CPAM DE LA COTE D'OPALE

S.A.S. [6]

COUR D'APPEL D'AMIENS

2EME PROTECTION SOCIALE

ARRET DU 25 JUIN 2024

*************************************************************

N° RG 23/03666 - N° Portalis DBV4-V-B7H-I3LK - N° registre 1ère instance : 19/00502

Jugement du tribunal judiciaire de Boulogne-sur-Mer (pôle social) en date du 18 décembre 2020

PARTIES EN CAUSE :

APPELANT

Monsieur [T] [H]

[Adresse 3]

[Localité 5]

Comparant

asssité par Me Martha Smyth, avocat au barreau de Paris, substituant Me Jean-sébastien Delozière de la SCP Decoster-Corret-Delozieèe-Leclercq, avocat au barreau de Saint-Omer

et :

INTIMEES

CPAM de la Côte d'Opale

agissant poursuites et diligences de ses représentants légaux domiciliés en cette qualité audit siège

[Adresse 2]

[Adresse 2]

[Localité 4]

représentée et plaidant par Mme [F] [X], munie d'un pouvoir régulier

S.A.S. [6]

agissant poursuites et diligences de ses représentants légaux domiciliés en cette qualité audit siège

[Adresse 1]

[Localité 4]

non représentée

régulièrement convoquée par courrier recommandé avec accusé de réception du 28 août 2023 réceptionné le 1er septembre 2023

DEBATS :

A l'audience publique du 26 mars 2024 devant M. Renaud Deloffre, conseiller, siégeant seul, sans opposition des avocats, en vertu de l'article 945-1 du code de procédure civile qui a avisé les parties à l'issue des débats que l'arrêt sera prononcé par sa mise à disposition au greffe le 25 juin 2024.
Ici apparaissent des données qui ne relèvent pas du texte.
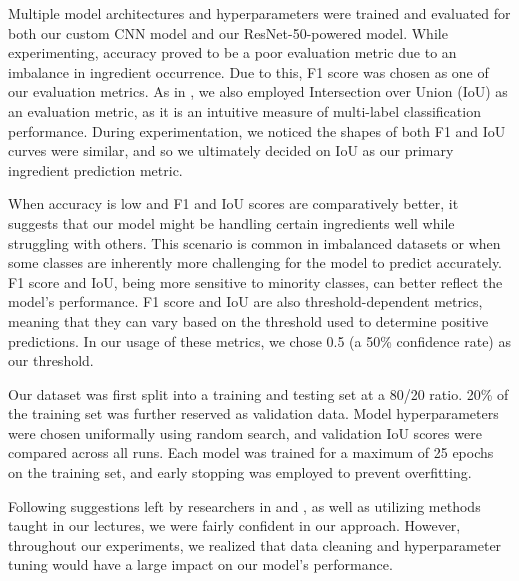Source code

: \documentclass[10pt,twocolumn,letterpaper]{article}
\begin{document}
Multiple model architectures and hyperparameters were trained and evaluated for both our custom CNN model and our ResNet-50-powered model. While experimenting, accuracy proved to be a poor evaluation metric due to an imbalance in ingredient occurrence. Due to this, F1 score was chosen as one of our evaluation metrics. As in \cite{Salvador_Drozdzal_Giro-i-Nieto_Romero_2019_orig_2}, we also employed Intersection over Union (IoU) as an evaluation metric, as it is an intuitive measure of multi-label classification performance. During experimentation, we noticed the shapes of both F1 and IoU curves were similar, and so we ultimately decided on IoU as our primary ingredient prediction metric.

When accuracy is low and F1 and IoU scores are comparatively better, it suggests that our model might be handling certain ingredients well while struggling with others. This scenario is common in imbalanced datasets or when some classes are inherently more challenging for the model to predict accurately. F1 score and IoU, being more sensitive to minority classes, can better reflect the model's performance. F1 score and IoU are also threshold-dependent metrics, meaning that they can vary based on the threshold used to determine positive predictions. In our usage of these metrics, we chose 0.5 (a 50\% confidence rate) as our threshold.

Our dataset was first split into a training and testing set at a 80/20 ratio. 20\% of the training set was further reserved as validation data. Model hyperparameters were chosen uniformally using random search, and validation IoU scores were compared across all runs. Each model was trained for a maximum of 25 epochs on the training set, and early stopping was employed to prevent overfitting.

Following suggestions left by researchers in \cite{recipe1707} and \cite{Salvador_Drozdzal_Giro-i-Nieto_Romero_2019_orig_2}, as well as utilizing methods taught in our lectures, we were fairly confident in our approach. However, throughout our experiments, we realized that data cleaning and hyperparameter tuning would have a large impact on our model's performance.


\end{document}

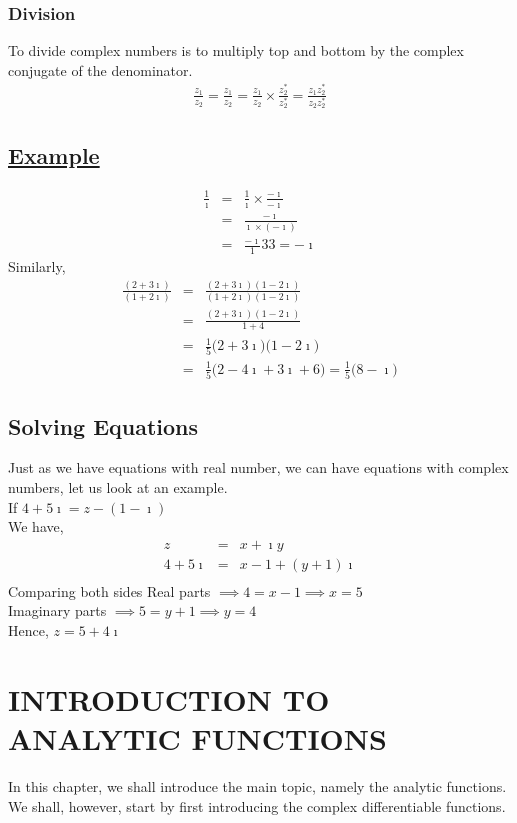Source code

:\documentclass[12pt]{report}
\newcommand{\ubt}[1]{\textbf{\underline{#1}}}
\newcommand{\sps}{\\[0.2cm]}
\newcommand{\imaginary}{\imath}
\newcommand{\example}[1]{\section*{\ubt{Example #1}}}
\begin{document}
	\subsection{Division}
	To divide complex numbers is to multiply top and bottom by the complex conjugate of the denominator.
	\begin{eqnarray*}
		\frac{z_1}{z_2} = \frac{z_1}{z_2}= \frac{z_1}{z_2} \times \frac{z^{*}_2}{z^{*}_2} = \frac{z_1z^{*}_2}{z_2z^{*}_2}
	\end{eqnarray*}
	\example{}
	\begin{eqnarray*}
		\frac{1}{\imaginary} &=&\frac{1}{\imaginary} \times \frac{-\imaginary}{-\imaginary}\sps
		&=&\frac{-\imaginary}{\imaginary\times(-\imaginary)}\sps
		&=& \frac{-\imaginary}{1}33
		= -\imaginary		
	\end{eqnarray*}
	Similarly,
	\begin{eqnarray*}
		\frac{(2+3\imaginary)}{(1+2\imaginary)} &=& \frac{(2+3\imaginary)(1-2\imaginary)}{(1+2\imaginary)(1-2\imaginary)}\sps
		&=&\frac{(2+3\imaginary)(1-2\imaginary)}{1+4}\sps
		&=&\frac{1}{5}\Big(2+3\imaginary\Big)\Big(1-2\imaginary\Big)\sps
		&=&\frac{1}{5}\Big(2-4\imaginary+3\imaginary+6\Big)
		= \frac{1}{5}\Big(8-\imaginary\Big)
	\end{eqnarray*}
	
	\section{Solving Equations}
	Just as we have equations with real number, we can have equations with complex numbers, let us look at an example.\\
	If $4+5\imaginary = z - (1-\imaginary)$\\
	We have, 
	\begin{eqnarray*}
		z &=& x + \imaginary y\sps
		4+5\imaginary &=& x - 1 + (y+1)\imaginary\sps
	\end{eqnarray*}
	Comparing both sides
	Real parts $\implies 4 = x -1 \implies x = 5$\sps
	Imaginary parts $\implies 5 = y+1 \implies y = 4$\\
	Hence, $z = 5+4\imaginary$
	
	\chapter{INTRODUCTION TO ANALYTIC FUNCTIONS}
	In this chapter, we shall introduce the main topic, namely the analytic functions. We shall, however, start by first introducing the complex differentiable functions.
	
\end{document}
GREFFIER LORS DES DEBATS :

Mme Blanche Tharaud

COMPOSITION DE LA COUR LORS DU DELIBERE :

M. Renaud Deloffre en a rendu compte à la cour composée en outre de :

M. Philippe Mélin, président,

Mme Anne Beauvais, conseillère,

et M. Renaud Deloffre, conseiller,

qui en ont délibéré conformément à la loi.

PRONONCE :

Le 25 juin 2024, par mise à disposition de l'arrêt au greffe de la cour, les parties en ayant été préalablement avisées dans les conditions prévues au 2e alinéa de l'article 450 du code de procédure civile, M. Philippe Mélin, président a signé la minute avec Mme Diane Videcoq-Tyran, greffier.

*

* *

DECISION

M. [T] [H] a été embauché par la société Côte d'Opale toitures et rénovations le 22 août 2011 en qualité de plaquiste.

Il a été victime d'un accident de la circulation le 7 mars 2015 ayant notamment entraîné une fracture bi-malléolaire de la cheville droite et à l'origine d'un arrêt de travail jusqu'au 8 janvier 2017.

Il a été ensuite en arrêt maladie du 9 octobre 2017 au 12 novembre 2017 puis placé en arrêt de travail du 14 mai 2018 au 15 juillet 2018 pour une autre pathologie, à savoir une tendinite de la cheville gauche.

Le 16 juillet 2018, à la suite d'une visite médicale de reprise par suite de son arrêt maladie, le docteur [J] [M], médecin du travail, l'a déclaré inapte à son poste de travail, avec précision que le médecin a rempli une des cases du formulaire correspondant aux cas de dispense de l'obligation de reclassement en indiquant que son "état de santé fait obstacle à tout reclassement dans un emploi".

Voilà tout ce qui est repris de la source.